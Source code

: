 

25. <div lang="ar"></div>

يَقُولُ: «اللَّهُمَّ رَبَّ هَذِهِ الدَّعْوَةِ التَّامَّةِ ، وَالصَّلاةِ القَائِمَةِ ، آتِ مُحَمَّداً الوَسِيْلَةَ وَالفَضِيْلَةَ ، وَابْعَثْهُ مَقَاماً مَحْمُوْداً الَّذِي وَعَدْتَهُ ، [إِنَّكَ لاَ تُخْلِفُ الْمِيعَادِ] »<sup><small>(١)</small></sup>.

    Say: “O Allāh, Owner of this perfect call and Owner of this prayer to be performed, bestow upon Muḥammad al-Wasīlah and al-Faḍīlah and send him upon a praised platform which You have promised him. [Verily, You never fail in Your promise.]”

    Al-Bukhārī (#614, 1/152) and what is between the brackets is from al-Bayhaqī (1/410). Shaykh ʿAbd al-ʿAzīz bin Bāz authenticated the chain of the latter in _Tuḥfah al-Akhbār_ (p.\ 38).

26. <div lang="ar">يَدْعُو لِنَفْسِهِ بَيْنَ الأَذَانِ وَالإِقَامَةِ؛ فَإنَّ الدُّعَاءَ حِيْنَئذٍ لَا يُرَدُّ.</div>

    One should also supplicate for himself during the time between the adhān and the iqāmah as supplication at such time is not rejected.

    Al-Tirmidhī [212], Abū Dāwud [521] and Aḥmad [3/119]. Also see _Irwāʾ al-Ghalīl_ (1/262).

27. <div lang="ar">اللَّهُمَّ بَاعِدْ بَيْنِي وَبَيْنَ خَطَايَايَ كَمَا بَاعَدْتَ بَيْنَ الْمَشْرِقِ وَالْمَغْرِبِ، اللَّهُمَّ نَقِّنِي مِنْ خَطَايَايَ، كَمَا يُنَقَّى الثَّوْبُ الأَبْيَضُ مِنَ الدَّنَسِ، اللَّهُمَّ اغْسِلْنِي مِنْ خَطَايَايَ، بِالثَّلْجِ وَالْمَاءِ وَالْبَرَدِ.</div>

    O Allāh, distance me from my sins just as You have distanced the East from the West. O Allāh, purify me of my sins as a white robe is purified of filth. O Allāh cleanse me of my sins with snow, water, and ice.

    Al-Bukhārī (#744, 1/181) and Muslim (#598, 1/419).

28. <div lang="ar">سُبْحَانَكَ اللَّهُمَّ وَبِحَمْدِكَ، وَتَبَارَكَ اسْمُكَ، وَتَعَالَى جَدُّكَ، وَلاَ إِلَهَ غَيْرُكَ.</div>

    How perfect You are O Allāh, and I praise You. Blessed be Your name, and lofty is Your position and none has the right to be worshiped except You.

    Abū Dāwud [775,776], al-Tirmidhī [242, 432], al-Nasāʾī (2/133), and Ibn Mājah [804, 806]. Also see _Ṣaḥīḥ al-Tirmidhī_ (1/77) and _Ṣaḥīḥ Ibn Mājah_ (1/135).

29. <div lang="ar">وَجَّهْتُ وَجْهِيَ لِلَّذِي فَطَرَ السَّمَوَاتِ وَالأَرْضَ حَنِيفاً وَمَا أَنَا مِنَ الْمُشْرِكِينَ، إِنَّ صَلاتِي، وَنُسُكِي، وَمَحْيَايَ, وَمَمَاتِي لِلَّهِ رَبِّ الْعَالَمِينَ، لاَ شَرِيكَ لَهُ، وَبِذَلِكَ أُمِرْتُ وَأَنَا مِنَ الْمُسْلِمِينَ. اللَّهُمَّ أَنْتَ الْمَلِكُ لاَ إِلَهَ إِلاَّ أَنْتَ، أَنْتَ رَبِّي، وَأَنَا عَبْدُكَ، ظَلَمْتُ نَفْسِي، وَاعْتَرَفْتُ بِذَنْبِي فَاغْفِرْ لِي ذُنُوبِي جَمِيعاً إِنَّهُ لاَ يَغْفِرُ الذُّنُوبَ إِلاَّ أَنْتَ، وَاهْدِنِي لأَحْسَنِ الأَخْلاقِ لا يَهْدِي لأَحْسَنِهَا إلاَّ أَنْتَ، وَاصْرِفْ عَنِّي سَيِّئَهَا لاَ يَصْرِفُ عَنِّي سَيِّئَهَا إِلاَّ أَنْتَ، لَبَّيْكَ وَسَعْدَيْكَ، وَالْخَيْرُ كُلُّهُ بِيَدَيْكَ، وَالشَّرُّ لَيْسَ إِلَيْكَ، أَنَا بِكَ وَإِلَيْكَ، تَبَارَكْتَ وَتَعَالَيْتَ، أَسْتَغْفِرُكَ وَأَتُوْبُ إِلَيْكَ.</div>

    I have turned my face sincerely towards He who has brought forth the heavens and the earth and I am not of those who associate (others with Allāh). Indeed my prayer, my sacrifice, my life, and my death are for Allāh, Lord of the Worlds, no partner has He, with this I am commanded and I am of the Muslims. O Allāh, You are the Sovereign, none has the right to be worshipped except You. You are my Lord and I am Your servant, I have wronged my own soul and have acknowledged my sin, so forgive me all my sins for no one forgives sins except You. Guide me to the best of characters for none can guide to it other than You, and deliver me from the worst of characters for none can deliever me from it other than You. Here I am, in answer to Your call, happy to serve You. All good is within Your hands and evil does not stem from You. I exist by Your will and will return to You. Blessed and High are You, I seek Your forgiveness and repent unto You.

****************

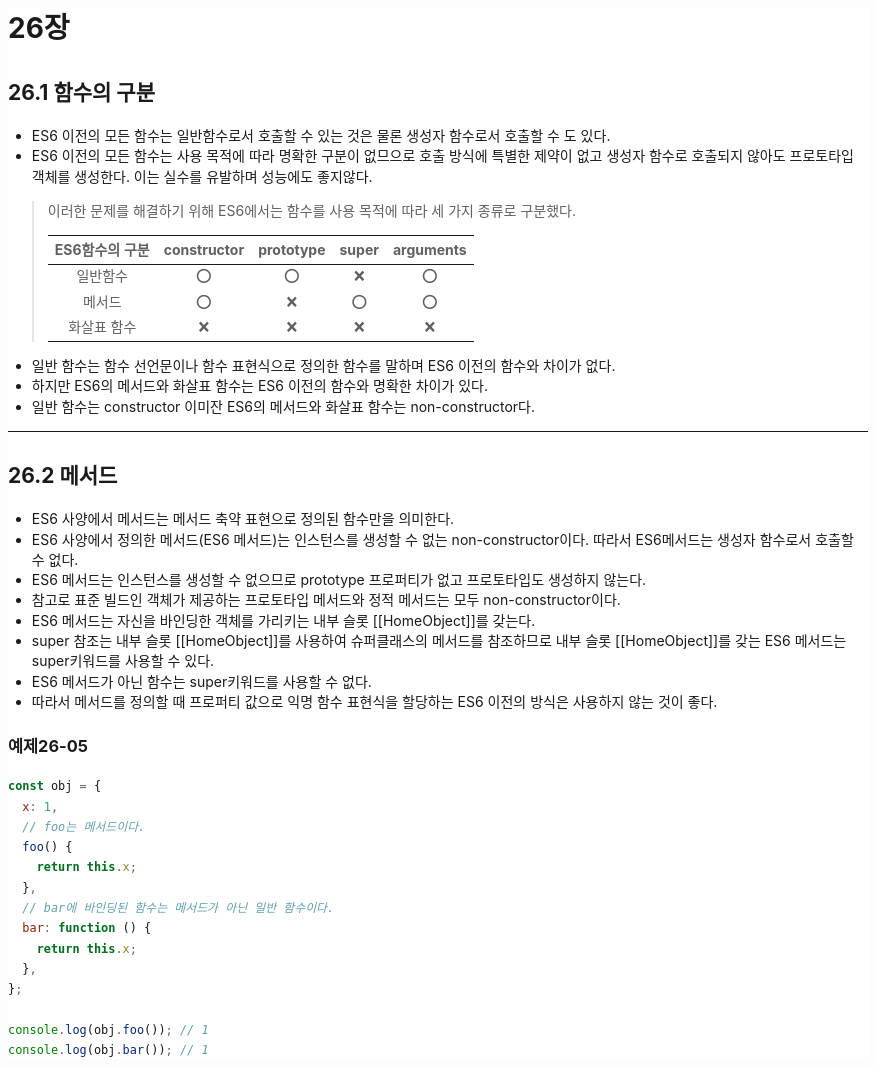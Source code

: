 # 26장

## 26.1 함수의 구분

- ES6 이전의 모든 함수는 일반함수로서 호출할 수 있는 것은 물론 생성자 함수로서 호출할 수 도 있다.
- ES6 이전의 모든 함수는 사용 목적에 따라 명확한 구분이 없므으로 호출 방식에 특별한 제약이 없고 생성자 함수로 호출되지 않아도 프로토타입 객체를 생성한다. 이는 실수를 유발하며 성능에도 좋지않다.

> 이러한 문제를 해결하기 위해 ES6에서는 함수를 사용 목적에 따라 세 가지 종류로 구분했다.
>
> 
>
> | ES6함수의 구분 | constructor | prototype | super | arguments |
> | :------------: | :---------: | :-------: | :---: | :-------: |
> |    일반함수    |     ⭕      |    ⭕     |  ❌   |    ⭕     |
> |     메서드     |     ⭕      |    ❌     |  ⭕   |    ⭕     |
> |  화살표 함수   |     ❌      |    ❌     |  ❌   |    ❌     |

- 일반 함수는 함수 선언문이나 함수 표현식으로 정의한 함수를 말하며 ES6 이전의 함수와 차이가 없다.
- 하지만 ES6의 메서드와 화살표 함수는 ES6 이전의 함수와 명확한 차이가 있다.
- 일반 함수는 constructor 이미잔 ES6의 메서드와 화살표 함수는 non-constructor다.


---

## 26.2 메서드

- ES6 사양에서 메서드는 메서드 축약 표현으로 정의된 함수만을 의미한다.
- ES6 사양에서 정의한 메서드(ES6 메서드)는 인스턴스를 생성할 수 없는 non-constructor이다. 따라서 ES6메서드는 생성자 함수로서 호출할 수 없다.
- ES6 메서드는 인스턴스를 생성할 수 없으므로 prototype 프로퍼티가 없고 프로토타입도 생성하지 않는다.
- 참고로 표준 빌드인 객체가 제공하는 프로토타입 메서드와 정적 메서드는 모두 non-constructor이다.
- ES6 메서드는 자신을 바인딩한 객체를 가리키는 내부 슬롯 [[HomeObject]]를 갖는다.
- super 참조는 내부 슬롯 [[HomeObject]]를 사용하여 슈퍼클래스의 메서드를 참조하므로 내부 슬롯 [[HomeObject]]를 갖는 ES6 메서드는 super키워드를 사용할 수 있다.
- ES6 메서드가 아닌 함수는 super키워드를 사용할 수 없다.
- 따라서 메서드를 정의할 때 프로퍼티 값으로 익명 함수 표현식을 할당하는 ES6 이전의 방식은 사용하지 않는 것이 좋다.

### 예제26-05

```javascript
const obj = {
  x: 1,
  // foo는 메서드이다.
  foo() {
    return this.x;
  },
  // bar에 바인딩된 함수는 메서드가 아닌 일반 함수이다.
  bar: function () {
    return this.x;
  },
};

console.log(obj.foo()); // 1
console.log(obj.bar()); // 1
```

****************

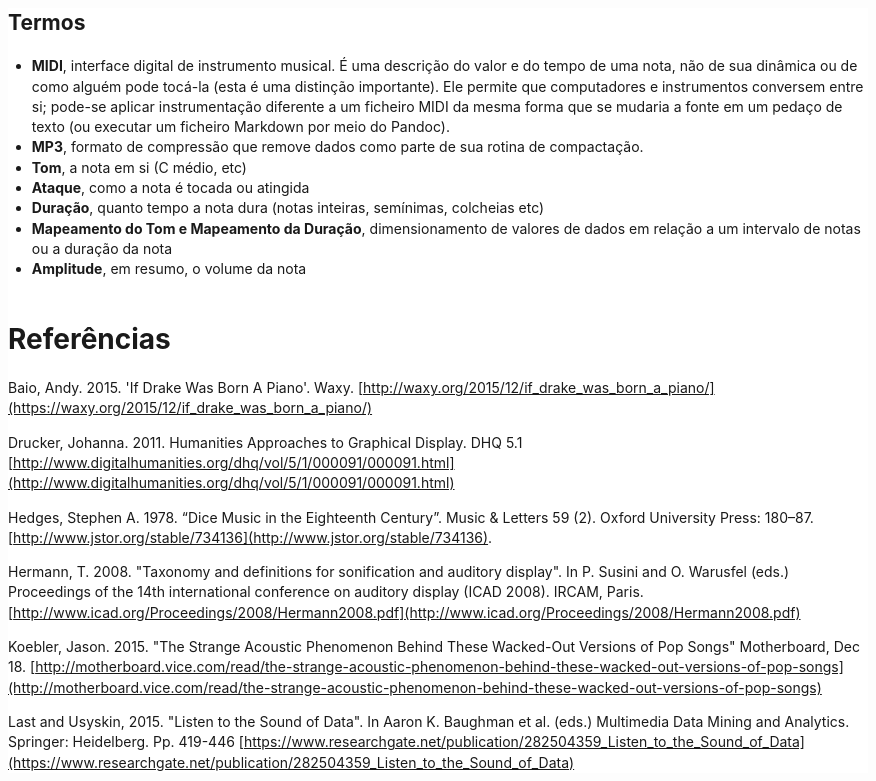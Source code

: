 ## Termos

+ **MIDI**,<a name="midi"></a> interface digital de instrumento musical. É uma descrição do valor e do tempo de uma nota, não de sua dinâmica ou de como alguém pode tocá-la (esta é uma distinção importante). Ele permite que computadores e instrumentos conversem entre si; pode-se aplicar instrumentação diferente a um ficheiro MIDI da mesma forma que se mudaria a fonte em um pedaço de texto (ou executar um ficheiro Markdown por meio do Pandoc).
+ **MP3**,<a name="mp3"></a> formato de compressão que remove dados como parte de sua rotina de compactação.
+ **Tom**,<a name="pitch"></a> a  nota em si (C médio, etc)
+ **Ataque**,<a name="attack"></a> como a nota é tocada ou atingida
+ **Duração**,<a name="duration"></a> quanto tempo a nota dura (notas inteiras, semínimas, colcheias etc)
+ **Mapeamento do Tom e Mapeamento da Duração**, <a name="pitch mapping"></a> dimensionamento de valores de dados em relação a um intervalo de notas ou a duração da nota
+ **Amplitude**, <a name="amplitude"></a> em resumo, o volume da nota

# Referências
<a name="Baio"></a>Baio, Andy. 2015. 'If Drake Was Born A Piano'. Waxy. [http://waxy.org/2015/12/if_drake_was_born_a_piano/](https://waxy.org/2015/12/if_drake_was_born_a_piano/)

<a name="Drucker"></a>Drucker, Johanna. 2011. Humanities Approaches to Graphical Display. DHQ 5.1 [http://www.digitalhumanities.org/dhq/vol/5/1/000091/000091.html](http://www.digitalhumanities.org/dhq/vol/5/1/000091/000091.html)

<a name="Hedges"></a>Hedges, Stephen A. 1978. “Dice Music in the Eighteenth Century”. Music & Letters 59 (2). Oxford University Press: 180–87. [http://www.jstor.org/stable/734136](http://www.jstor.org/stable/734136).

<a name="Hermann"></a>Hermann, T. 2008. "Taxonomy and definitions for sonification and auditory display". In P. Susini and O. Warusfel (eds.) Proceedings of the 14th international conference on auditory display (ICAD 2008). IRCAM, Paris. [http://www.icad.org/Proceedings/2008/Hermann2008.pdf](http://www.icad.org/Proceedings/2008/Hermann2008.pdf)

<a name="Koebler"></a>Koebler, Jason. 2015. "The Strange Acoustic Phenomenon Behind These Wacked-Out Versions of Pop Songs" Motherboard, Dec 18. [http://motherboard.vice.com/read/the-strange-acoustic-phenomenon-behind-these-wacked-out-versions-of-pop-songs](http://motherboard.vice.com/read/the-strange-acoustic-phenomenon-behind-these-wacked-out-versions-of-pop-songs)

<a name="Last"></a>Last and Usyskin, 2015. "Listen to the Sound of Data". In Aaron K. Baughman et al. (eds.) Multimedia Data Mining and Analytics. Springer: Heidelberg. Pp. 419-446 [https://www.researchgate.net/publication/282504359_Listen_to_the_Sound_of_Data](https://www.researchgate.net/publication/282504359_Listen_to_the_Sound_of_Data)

****************

### Work required
Using the listing above, pick out each line that contains the word "dados", then copy it.

### The completed task
+ **MP3**,<a name="mp3"></a> formato de compressão que remove dados como parte de sua rotina de compactação.
+ **Mapeamento do Tom e Mapeamento da Duração**, <a name="pitch mapping"></a> dimensionamento de valores de dados em relação a um intervalo de notas ou a duração da nota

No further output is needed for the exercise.